Among its arguments is increased outflows of foreign currency from the country, and externalisation of jobs at the expense of the local economy.
Apparently, to the business sector, only counter moves to its trading misbehaviour, damage the economy.
But the government is unswayed by the business sector’s cries, and is pressing ahead with the temporary duty-free import waiver for basic goods, along the way dropping hints the basket of commodities covered might be widened in the interest of the public.
In its view, given the timing and ferocity, the government – as many observers do – sees political undertones to the pricing madness, linked to opposition politics.
It says an investigation it carried out into the matter recently revealed trading malpractices that go beyond frequent price hikes in the local formal retail sector.
These included, among other things, artificial commodity shortages, and forcing shoppers to buy unneeded things in lieu of US dollar change.
Information, Publicity and Broadcasting Services Minister, Monica Mutsvangwa: “From the survey undertaken, most basic commodities are generally available both in formal and informal retail shops, although there are artificial shortages observed of some locally produced goods, especially in formal retail shops.”
“From the investigation, prices in (the) formal retail sector are relatively high in both US (dollar) and ZWL (dollar) terms when compared to the informal retail sector and are thus indicative of speculative and forward pricing.
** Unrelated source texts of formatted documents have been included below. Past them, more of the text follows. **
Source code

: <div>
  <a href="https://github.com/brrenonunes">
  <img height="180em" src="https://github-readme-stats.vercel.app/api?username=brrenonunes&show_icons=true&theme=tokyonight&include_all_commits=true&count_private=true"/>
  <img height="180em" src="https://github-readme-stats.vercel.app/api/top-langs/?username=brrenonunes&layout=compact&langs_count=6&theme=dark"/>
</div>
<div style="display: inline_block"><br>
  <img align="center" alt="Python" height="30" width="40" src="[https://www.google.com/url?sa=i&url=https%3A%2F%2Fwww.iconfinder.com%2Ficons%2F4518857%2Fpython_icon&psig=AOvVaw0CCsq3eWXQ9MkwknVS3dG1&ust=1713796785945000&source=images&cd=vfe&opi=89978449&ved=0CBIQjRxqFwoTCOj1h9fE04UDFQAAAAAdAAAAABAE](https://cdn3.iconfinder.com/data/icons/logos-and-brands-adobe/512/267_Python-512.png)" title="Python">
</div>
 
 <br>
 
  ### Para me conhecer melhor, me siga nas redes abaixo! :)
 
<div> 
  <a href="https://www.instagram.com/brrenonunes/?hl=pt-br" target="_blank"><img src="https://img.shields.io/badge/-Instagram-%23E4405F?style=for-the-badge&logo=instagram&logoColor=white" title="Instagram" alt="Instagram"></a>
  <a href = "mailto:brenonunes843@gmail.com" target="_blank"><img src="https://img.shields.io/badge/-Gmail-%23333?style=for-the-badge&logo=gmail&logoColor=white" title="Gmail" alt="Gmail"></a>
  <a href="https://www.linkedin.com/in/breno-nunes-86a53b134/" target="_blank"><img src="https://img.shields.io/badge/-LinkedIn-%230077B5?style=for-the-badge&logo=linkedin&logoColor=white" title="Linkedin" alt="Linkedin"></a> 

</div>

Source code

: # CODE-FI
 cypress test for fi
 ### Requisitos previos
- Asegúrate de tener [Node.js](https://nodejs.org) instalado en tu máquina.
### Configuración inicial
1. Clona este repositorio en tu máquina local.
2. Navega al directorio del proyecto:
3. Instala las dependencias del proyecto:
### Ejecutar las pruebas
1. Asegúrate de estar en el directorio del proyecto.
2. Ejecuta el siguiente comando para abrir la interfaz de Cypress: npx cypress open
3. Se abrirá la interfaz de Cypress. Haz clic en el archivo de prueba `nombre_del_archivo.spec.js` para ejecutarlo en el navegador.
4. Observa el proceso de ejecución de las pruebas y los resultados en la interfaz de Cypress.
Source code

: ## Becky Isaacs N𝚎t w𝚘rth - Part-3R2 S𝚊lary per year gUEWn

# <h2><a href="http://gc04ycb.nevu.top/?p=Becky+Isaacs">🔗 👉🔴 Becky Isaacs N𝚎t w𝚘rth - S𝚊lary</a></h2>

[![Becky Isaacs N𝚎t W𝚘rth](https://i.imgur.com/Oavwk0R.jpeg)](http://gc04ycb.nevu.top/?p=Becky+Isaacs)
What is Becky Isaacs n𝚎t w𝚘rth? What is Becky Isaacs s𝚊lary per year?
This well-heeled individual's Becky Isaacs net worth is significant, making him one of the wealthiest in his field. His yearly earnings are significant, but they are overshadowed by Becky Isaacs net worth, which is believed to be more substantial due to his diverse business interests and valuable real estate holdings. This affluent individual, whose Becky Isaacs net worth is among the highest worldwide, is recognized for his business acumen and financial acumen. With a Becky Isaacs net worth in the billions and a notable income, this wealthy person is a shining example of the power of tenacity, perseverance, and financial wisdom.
Consumers are being forced to buy goods that they don’t need in formal retail outlets when they pay using USD so that they may offset the change balance. This is because the retail outlets are refusing to mix USD and ZWL transactions,” she added.
The government and the public expect prices of targeted basic goods to start dropping as soon as the cheaper duty-free commodities start flooding the domestic market, much to the pain of the local business sector.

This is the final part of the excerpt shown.